---------- The data

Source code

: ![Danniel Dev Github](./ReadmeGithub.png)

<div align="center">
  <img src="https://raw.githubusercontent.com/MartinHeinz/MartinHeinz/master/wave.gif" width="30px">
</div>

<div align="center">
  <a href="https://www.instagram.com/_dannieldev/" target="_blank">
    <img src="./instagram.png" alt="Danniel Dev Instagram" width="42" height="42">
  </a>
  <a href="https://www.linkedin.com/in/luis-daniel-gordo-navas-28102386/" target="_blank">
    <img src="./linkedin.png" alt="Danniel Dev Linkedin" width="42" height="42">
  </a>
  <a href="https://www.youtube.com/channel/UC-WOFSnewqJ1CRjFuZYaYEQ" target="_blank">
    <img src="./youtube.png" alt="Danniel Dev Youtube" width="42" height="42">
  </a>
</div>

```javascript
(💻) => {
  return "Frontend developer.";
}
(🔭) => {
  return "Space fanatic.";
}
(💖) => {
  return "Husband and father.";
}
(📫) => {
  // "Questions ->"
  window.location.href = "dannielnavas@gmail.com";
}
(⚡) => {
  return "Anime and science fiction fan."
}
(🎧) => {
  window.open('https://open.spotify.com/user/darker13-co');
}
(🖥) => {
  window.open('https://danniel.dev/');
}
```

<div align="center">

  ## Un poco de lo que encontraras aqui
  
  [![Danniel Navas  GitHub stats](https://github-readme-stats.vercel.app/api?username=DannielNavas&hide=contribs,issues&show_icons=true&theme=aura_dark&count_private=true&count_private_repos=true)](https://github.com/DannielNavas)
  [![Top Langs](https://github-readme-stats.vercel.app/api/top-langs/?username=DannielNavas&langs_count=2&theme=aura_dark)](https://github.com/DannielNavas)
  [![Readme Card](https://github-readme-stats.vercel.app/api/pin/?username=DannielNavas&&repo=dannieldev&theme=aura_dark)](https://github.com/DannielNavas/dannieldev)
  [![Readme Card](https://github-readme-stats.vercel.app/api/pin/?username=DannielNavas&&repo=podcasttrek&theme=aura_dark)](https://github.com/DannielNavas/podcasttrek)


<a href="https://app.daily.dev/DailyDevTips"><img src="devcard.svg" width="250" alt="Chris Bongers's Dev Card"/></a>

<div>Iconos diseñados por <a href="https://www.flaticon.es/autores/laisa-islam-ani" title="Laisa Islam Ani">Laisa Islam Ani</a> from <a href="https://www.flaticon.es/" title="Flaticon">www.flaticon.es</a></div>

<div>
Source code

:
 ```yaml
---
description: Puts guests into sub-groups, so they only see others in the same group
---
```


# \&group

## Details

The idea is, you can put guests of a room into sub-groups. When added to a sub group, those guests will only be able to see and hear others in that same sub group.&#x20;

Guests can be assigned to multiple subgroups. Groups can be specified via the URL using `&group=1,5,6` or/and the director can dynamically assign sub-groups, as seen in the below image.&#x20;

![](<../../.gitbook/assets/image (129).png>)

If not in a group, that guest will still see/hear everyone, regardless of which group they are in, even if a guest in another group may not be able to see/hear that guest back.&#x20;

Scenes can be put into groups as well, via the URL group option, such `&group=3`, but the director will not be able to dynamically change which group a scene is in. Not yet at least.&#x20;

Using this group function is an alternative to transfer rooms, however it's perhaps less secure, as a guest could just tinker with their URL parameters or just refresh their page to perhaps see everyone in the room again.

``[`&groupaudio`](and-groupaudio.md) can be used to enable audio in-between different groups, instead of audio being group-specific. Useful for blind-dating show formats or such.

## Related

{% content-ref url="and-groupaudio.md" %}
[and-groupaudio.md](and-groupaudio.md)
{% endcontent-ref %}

--------------------

» **Problem to work on**
For this exercise, repeat the data above exactly.

» **The completed task**
Source code

: ![Danniel Dev Github](./ReadmeGithub.png)

<div align="center">
  <img src="https://raw.githubusercontent.com/MartinHeinz/MartinHeinz/master/wave.gif" width="30px">
</div>

<div align="center">
  <a href="https://www.instagram.com/_dannieldev/" target="_blank">
    <img src="./instagram.png" alt="Danniel Dev Instagram" width="42" height="42">
  </a>
  <a href="https://www.linkedin.com/in/luis-daniel-gordo-navas-28102386/" target="_blank">
    <img src="./linkedin.png" alt="Danniel Dev Linkedin" width="42" height="42">
  </a>
  <a href="https://www.youtube.com/channel/UC-WOFSnewqJ1CRjFuZYaYEQ" target="_blank">
    <img src="./youtube.png" alt="Danniel Dev Youtube" width="42" height="42">
  </a>
</div>

```javascript
(💻) => {
  return "Frontend developer.";
}
(🔭) => {
  return "Space fanatic.";
}
(💖) => {
  return "Husband and father.";
}
(📫) => {
  // "Questions ->"
  window.location.href = "dannielnavas@gmail.com";
}
(⚡) => {
  return "Anime and science fiction fan."
}
(🎧) => {
  window.open('https://open.spotify.com/user/darker13-co');
}
(🖥) => {
  window.open('https://danniel.dev/');
}
```

<div align="center">

  ## Un poco de lo que encontraras aqui
  
  [![Danniel Navas  GitHub stats](https://github-readme-stats.vercel.app/api?username=DannielNavas&hide=contribs,issues&show_icons=true&theme=aura_dark&count_private=true&count_private_repos=true)](https://github.com/DannielNavas)
  [![Top Langs](https://github-readme-stats.vercel.app/api/top-langs/?username=DannielNavas&langs_count=2&theme=aura_dark)](https://github.com/DannielNavas)
  [![Readme Card](https://github-readme-stats.vercel.app/api/pin/?username=DannielNavas&&repo=dannieldev&theme=aura_dark)](https://github.com/DannielNavas/dannieldev)
  [![Readme Card](https://github-readme-stats.vercel.app/api/pin/?username=DannielNavas&&repo=podcasttrek&theme=aura_dark)](https://github.com/DannielNavas/podcasttrek)


<a href="https://app.daily.dev/DailyDevTips"><img src="devcard.svg" width="250" alt="Chris Bongers's Dev Card"/></a>

<div>Iconos diseñados por <a href="https://www.flaticon.es/autores/laisa-islam-ani" title="Laisa Islam Ani">Laisa Islam Ani</a> from <a href="https://www.flaticon.es/" title="Flaticon">www.flaticon.es</a></div>

<div>
Source code

:
 ```yaml
---
description: Puts guests into sub-groups, so they only see others in the same group
---
```


# \&group

## Details

The idea is, you can put guests of a room into sub-groups. When added to a sub group, those guests will only be able to see and hear others in that same sub group.&#x20;

Guests can be assigned to multiple subgroups. Groups can be specified via the URL using `&group=1,5,6` or/and the director can dynamically assign sub-groups, as seen in the below image.&#x20;

![](<../../.gitbook/assets/image (129).png>)

If not in a group, that guest will still see/hear everyone, regardless of which group they are in, even if a guest in another group may not be able to see/hear that guest back.&#x20;

Scenes can be put into groups as well, via the URL group option, such `&group=3`, but the director will not be able to dynamically change which group a scene is in. Not yet at least.&#x20;

Using this group function is an alternative to transfer rooms, however it's perhaps less secure, as a guest could just tinker with their URL parameters or just refresh their page to perhaps see everyone in the room again.

``[`&groupaudio`](and-groupaudio.md) can be used to enable audio in-between different groups, instead of audio being group-specific. Useful for blind-dating show formats or such.

## Related

{% content-ref url="and-groupaudio.md" %}
[and-groupaudio.md](and-groupaudio.md)
{% endcontent-ref %}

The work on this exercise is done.